__WHAT YOU NEED TO DO__:
In the entries, find all lines that hold the word "VLAN" and copy them.

__DATA TO USE__:

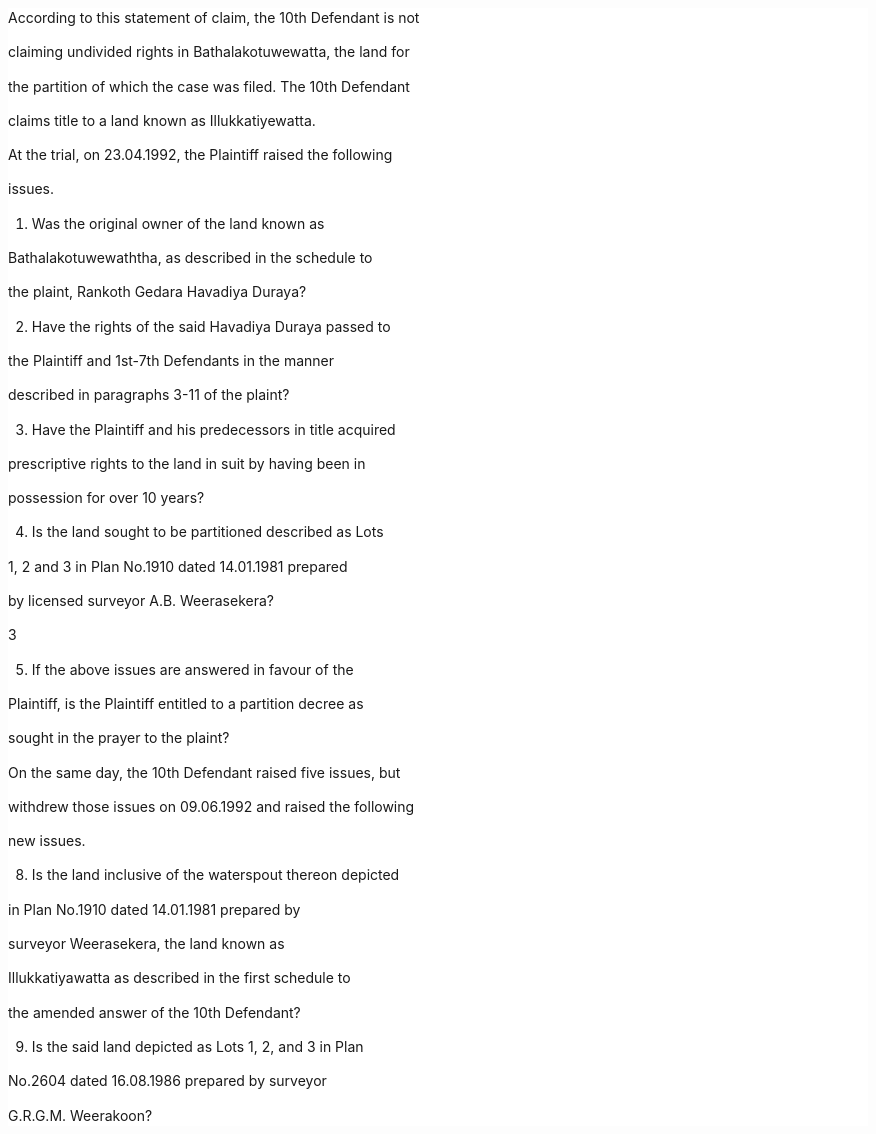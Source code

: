 According to this statement of claim, the 10th Defendant is not

claiming undivided rights in Bathalakotuwewatta, the land for

the partition of which the case was filed. The 10th Defendant

claims title to a land known as Illukkatiyewatta.

At the trial, on 23.04.1992, the Plaintiff raised the following

issues.

1. Was the original owner of the land known as

Bathalakotuwewaththa, as described in the schedule to

the plaint, Rankoth Gedara Havadiya Duraya?

2. Have the rights of the said Havadiya Duraya passed to

the Plaintiff and 1st-7th Defendants in the manner

described in paragraphs 3-11 of the plaint?

3. Have the Plaintiff and his predecessors in title acquired

prescriptive rights to the land in suit by having been in

possession for over 10 years?

4. Is the land sought to be partitioned described as Lots

1, 2 and 3 in Plan No.1910 dated 14.01.1981 prepared

by licensed surveyor A.B. Weerasekera?

3

5. If the above issues are answered in favour of the

Plaintiff, is the Plaintiff entitled to a partition decree as

sought in the prayer to the plaint?

On the same day, the 10th Defendant raised five issues, but

withdrew those issues on 09.06.1992 and raised the following

new issues.

8. Is the land inclusive of the waterspout thereon depicted

in Plan No.1910 dated 14.01.1981 prepared by

surveyor Weerasekera, the land known as

Illukkatiyawatta as described in the first schedule to

the amended answer of the 10th Defendant?

9. Is the said land depicted as Lots 1, 2, and 3 in Plan

No.2604 dated 16.08.1986 prepared by surveyor

G.R.G.M. Weerakoon?
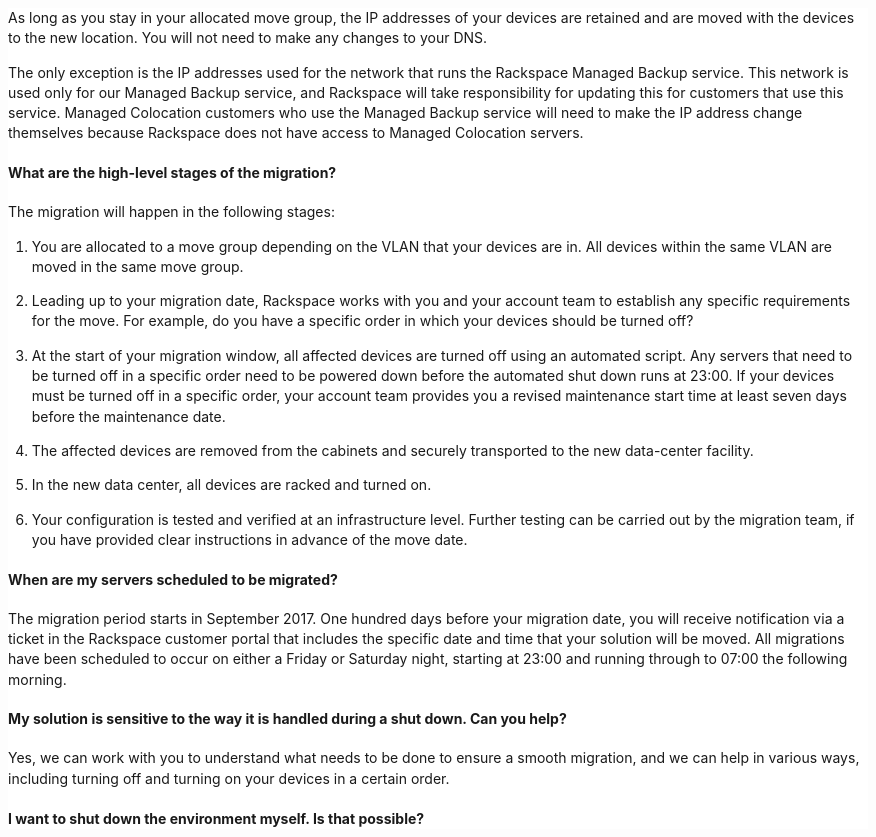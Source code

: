 As long as you stay in your allocated move group, the IP addresses of your
devices are retained and are moved with the devices to the new location. You
will not need to make any changes to your DNS.

The only exception is the IP addresses used for the network that runs the
Rackspace Managed Backup service. This network is used only for our Managed
Backup service, and Rackspace will take responsibility for updating this for
customers that use this service. Managed Colocation customers who use the
Managed Backup service will need to make the IP address change themselves
because Rackspace does not have access to Managed Colocation servers.

#### What are the high-level stages of the migration?

The migration will happen in the following stages:

1.	You are allocated to a move group depending on the VLAN that your devices
   are in. All devices within the same VLAN are moved in the same move group.

2.	Leading up to your migration date, Rackspace works with you and your account
   team to establish any specific requirements for the move. For example, do
   you have a specific order in which your devices should be turned off?

3.	At the start of your migration window, all affected devices are turned off
   using an automated script. Any servers that need to be turned off in a
   specific order need to be powered down before the automated shut down runs
   at 23:00. If your devices must be turned off in a specific order, your
   account team provides you a revised maintenance start time at least seven
   days before the maintenance date.

4.	The affected devices are removed from the cabinets and securely transported
   to the new data-center facility.

5.	In the new data center, all devices are racked and turned on.

6.	Your configuration is tested and verified at an infrastructure level.
   Further testing can be carried out by the migration team, if you have
   provided clear instructions in advance of the move date.

#### When are my servers scheduled to be migrated?

The migration period starts in September 2017. One hundred days before your
migration date, you will receive notification via a ticket in the Rackspace
customer portal that includes the specific date and time that your solution
will be moved. All migrations have been scheduled to occur on either a Friday
or Saturday night, starting at 23:00 and running through to 07:00 the following
morning.

#### My solution is sensitive to the way it is handled during a shut down. Can you help?

Yes, we can work with you to understand what needs to be done to ensure a
smooth migration, and we can help in various ways, including turning off and
turning on your devices in a certain order.

#### I want to shut down the environment myself. Is that possible?
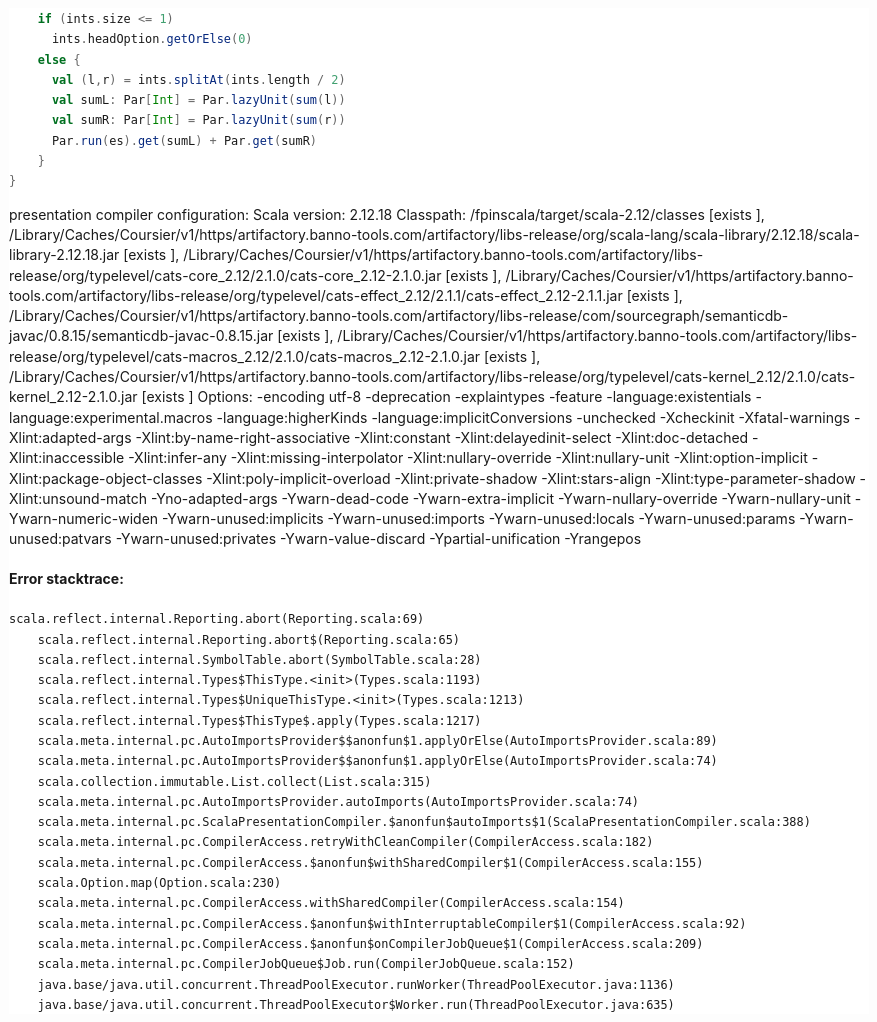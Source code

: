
 ```scala
    if (ints.size <= 1)
      ints.headOption.getOrElse(0)
    else {
      val (l,r) = ints.splitAt(ints.length / 2)
      val sumL: Par[Int] = Par.lazyUnit(sum(l))
      val sumR: Par[Int] = Par.lazyUnit(sum(r))
      Par.run(es).get(sumL) + Par.get(sumR)
    }
}
```


presentation compiler configuration:
Scala version: 2.12.18
Classpath:
<WORKSPACE>/fpinscala/target/scala-2.12/classes [exists ], <HOME>/Library/Caches/Coursier/v1/https/artifactory.banno-tools.com/artifactory/libs-release/org/scala-lang/scala-library/2.12.18/scala-library-2.12.18.jar [exists ], <HOME>/Library/Caches/Coursier/v1/https/artifactory.banno-tools.com/artifactory/libs-release/org/typelevel/cats-core_2.12/2.1.0/cats-core_2.12-2.1.0.jar [exists ], <HOME>/Library/Caches/Coursier/v1/https/artifactory.banno-tools.com/artifactory/libs-release/org/typelevel/cats-effect_2.12/2.1.1/cats-effect_2.12-2.1.1.jar [exists ], <HOME>/Library/Caches/Coursier/v1/https/artifactory.banno-tools.com/artifactory/libs-release/com/sourcegraph/semanticdb-javac/0.8.15/semanticdb-javac-0.8.15.jar [exists ], <HOME>/Library/Caches/Coursier/v1/https/artifactory.banno-tools.com/artifactory/libs-release/org/typelevel/cats-macros_2.12/2.1.0/cats-macros_2.12-2.1.0.jar [exists ], <HOME>/Library/Caches/Coursier/v1/https/artifactory.banno-tools.com/artifactory/libs-release/org/typelevel/cats-kernel_2.12/2.1.0/cats-kernel_2.12-2.1.0.jar [exists ]
Options:
-encoding utf-8 -deprecation -explaintypes -feature -language:existentials -language:experimental.macros -language:higherKinds -language:implicitConversions -unchecked -Xcheckinit -Xfatal-warnings -Xlint:adapted-args -Xlint:by-name-right-associative -Xlint:constant -Xlint:delayedinit-select -Xlint:doc-detached -Xlint:inaccessible -Xlint:infer-any -Xlint:missing-interpolator -Xlint:nullary-override -Xlint:nullary-unit -Xlint:option-implicit -Xlint:package-object-classes -Xlint:poly-implicit-overload -Xlint:private-shadow -Xlint:stars-align -Xlint:type-parameter-shadow -Xlint:unsound-match -Yno-adapted-args -Ywarn-dead-code -Ywarn-extra-implicit -Ywarn-nullary-override -Ywarn-nullary-unit -Ywarn-numeric-widen -Ywarn-unused:implicits -Ywarn-unused:imports -Ywarn-unused:locals -Ywarn-unused:params -Ywarn-unused:patvars -Ywarn-unused:privates -Ywarn-value-discard -Ypartial-unification -Yrangepos




#### Error stacktrace:

```
scala.reflect.internal.Reporting.abort(Reporting.scala:69)
	scala.reflect.internal.Reporting.abort$(Reporting.scala:65)
	scala.reflect.internal.SymbolTable.abort(SymbolTable.scala:28)
	scala.reflect.internal.Types$ThisType.<init>(Types.scala:1193)
	scala.reflect.internal.Types$UniqueThisType.<init>(Types.scala:1213)
	scala.reflect.internal.Types$ThisType$.apply(Types.scala:1217)
	scala.meta.internal.pc.AutoImportsProvider$$anonfun$1.applyOrElse(AutoImportsProvider.scala:89)
	scala.meta.internal.pc.AutoImportsProvider$$anonfun$1.applyOrElse(AutoImportsProvider.scala:74)
	scala.collection.immutable.List.collect(List.scala:315)
	scala.meta.internal.pc.AutoImportsProvider.autoImports(AutoImportsProvider.scala:74)
	scala.meta.internal.pc.ScalaPresentationCompiler.$anonfun$autoImports$1(ScalaPresentationCompiler.scala:388)
	scala.meta.internal.pc.CompilerAccess.retryWithCleanCompiler(CompilerAccess.scala:182)
	scala.meta.internal.pc.CompilerAccess.$anonfun$withSharedCompiler$1(CompilerAccess.scala:155)
	scala.Option.map(Option.scala:230)
	scala.meta.internal.pc.CompilerAccess.withSharedCompiler(CompilerAccess.scala:154)
	scala.meta.internal.pc.CompilerAccess.$anonfun$withInterruptableCompiler$1(CompilerAccess.scala:92)
	scala.meta.internal.pc.CompilerAccess.$anonfun$onCompilerJobQueue$1(CompilerAccess.scala:209)
	scala.meta.internal.pc.CompilerJobQueue$Job.run(CompilerJobQueue.scala:152)
	java.base/java.util.concurrent.ThreadPoolExecutor.runWorker(ThreadPoolExecutor.java:1136)
	java.base/java.util.concurrent.ThreadPoolExecutor$Worker.run(ThreadPoolExecutor.java:635)
```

__TASK RESULT__:
1.	You are allocated to a move group depending on the VLAN that your devices
   are in. All devices within the same VLAN are moved in the same move group.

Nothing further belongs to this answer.